WHAT TO PRODUCE >> Line count for the string "JsonFileDecoder": give the number of lines in the data below that contain it, and nothing more.

(Records contained in a dataset)
=== Begin Enclosure ===

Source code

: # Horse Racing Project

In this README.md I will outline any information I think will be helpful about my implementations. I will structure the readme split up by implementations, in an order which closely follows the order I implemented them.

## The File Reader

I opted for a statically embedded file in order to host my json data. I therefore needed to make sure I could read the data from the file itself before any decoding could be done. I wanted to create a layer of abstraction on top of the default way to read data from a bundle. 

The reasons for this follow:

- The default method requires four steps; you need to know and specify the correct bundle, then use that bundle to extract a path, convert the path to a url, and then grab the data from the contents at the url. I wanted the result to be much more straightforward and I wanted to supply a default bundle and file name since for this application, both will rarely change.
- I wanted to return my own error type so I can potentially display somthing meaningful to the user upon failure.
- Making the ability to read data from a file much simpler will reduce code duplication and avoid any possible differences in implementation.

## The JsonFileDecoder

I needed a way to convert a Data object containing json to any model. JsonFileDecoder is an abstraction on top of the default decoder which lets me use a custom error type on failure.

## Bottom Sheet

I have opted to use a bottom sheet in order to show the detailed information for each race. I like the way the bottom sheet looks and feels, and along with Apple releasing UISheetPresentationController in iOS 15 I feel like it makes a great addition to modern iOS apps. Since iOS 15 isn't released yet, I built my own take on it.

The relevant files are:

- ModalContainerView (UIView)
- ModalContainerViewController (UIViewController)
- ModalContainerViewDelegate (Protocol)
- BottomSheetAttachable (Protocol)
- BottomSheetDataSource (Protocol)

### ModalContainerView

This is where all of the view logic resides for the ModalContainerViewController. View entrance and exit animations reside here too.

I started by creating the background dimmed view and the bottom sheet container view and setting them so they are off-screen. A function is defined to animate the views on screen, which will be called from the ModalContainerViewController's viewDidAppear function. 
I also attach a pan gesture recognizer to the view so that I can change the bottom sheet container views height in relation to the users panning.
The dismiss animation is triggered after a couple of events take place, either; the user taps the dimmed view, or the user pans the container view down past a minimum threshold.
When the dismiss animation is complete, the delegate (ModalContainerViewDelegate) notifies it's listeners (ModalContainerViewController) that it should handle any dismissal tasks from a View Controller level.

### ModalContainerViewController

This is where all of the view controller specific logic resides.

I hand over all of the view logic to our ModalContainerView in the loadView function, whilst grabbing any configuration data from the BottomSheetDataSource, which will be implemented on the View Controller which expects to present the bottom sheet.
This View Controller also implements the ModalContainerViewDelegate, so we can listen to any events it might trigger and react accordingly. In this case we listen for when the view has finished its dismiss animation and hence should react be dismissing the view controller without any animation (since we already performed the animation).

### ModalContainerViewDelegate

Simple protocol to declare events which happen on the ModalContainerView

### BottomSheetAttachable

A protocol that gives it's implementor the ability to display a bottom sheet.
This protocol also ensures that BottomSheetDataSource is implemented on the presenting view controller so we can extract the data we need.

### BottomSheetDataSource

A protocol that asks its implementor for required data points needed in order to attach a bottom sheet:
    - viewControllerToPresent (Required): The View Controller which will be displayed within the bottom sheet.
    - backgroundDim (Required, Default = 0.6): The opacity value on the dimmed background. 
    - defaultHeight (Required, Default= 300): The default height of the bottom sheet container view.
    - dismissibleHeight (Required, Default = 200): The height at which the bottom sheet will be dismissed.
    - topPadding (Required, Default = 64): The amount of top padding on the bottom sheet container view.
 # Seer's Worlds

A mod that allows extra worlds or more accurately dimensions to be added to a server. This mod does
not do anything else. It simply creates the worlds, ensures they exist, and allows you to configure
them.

=== End Enclosure ===

ANSWER FOR THE TASK >> 2